2. Protection Of Bio Children: I’ve heard many families with small children say they don’t want to foster/adopt until their children are older. That decision is wise and often underappreciated. Your biological children come first. Their safety, needs, and desires come first. Fostering another child will take plenty of your time and focus and not all parents are OK with taking some time away from their children. Some bio children are not fit for that family structure, and that’s OK too.
Doing whatever is best for your biological children must be taken into consideration. James and I have been asked a lot if we would ever foster or adopt again. I always respond with saying that I would never say never because if God tells us so we will. But, I also share we wouldn’t consider it until after we’re done having children and they are raised.
My children need their mother one hundred percent and for me personally, adding in another child will take the time I have away from them, and I’m not comfortable with that at this point in my life. Especially since I’m already raising our adopted son which takes extra and intentional effort.
3. Time: Raising a child who has experienced levels of trauma looks and feels totally different than raising a biological child. The extra time it takes every day for James and me to parent our adopted son is over twice the effort of our biological son. It requires a lot of patience, trial, and errors, research, counseling, etc.

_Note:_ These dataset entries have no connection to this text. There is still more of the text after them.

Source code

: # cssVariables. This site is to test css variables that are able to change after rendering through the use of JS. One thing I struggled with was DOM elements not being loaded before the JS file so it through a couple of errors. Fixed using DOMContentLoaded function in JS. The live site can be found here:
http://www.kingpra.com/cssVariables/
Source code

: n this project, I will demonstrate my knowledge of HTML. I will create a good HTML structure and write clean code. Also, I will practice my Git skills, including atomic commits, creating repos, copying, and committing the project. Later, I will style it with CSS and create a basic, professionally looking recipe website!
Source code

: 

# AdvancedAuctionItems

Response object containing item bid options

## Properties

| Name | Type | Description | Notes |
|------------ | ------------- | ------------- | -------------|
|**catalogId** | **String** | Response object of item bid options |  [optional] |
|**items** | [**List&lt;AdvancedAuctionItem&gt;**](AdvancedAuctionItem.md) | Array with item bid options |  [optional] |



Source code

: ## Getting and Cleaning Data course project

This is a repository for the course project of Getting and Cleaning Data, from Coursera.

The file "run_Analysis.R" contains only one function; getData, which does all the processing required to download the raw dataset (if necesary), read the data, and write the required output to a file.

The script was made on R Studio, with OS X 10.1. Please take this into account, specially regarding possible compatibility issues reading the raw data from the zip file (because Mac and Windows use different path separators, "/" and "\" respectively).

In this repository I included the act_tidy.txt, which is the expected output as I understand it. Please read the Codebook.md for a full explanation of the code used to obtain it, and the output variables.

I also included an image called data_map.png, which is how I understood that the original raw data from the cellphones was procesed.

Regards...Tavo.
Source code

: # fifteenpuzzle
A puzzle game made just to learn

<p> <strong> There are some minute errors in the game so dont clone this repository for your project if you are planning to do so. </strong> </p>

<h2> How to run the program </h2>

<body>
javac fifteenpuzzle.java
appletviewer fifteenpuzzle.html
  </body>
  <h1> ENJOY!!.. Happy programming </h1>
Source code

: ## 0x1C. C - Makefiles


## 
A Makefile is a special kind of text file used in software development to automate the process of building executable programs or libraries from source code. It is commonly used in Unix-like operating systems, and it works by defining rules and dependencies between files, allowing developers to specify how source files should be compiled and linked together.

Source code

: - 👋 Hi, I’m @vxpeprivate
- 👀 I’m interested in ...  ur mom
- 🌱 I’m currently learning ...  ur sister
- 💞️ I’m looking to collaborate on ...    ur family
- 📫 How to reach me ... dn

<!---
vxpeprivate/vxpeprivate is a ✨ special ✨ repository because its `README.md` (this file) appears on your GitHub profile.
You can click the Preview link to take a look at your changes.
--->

Beyond the traditional aspects of parenting are the practical aspects of adopting. Transporting the child to his/her therapy sessions, visitations, and monitoring the visitations multiple times a week is a true reality for many families. A child having four appointments throughout the week, every week, is the norm. Having the flexibility to drive them to all these appointments and planning this within your daily routine is crucial.
Being legitimately too busy to invest deeply in a child’s life is a real and true reason and not just an excuse.
Ways To Help Beyond Fostering And Adopting
1. Prayer: Just like you may feel led to pray for families on the foreign mission field, pray for the families whose mission field is fostering/adoption. Just like foreign mission field families, adopting/fostering families are facing spiritual warfare daily within their own home. They’re facing unknowns and taking each day one at a time. Covering them in prayer is an undervalued need.
2. Support: Give practical support to the families. Offer to bring them dinner, ask if there are any needs the child has that you could help with. I know a family who fosters and every other week their close friend drives the child to their therapy appointment to give the family a break and lighten their load a little. Any sort of support is appreciated and all it takes is to simply ask. If the family says they don’t need anything, because let’s be honest, who accepts help easily? Do something anyways.
3. Listening: Be the listening ear many parents need. Withhold judgment and opinions on what you think they should or could be doing instead unless it’s asked for and you have experience. Speak words of encouragement over them while they navigate a bumpy road that has no handbook. Speak words of life over the situation and show your support even if you don’t understand. Nothing about parenting a foster/adopted child is typical and the last thing a family needs is to explain or defend themselves.
This November, spend time praying for that family who is fostering or adopting. Seek them out and offer any sort of help you’re comfortable with. Know that being the encouraging support to those families is just as important as the work the family is doing itself.
James 1:27 says, “Religion that God our Father accepts as pure and faultless is this: to look after orphans and widows in their distress and to keep oneself from being polluted by the world.”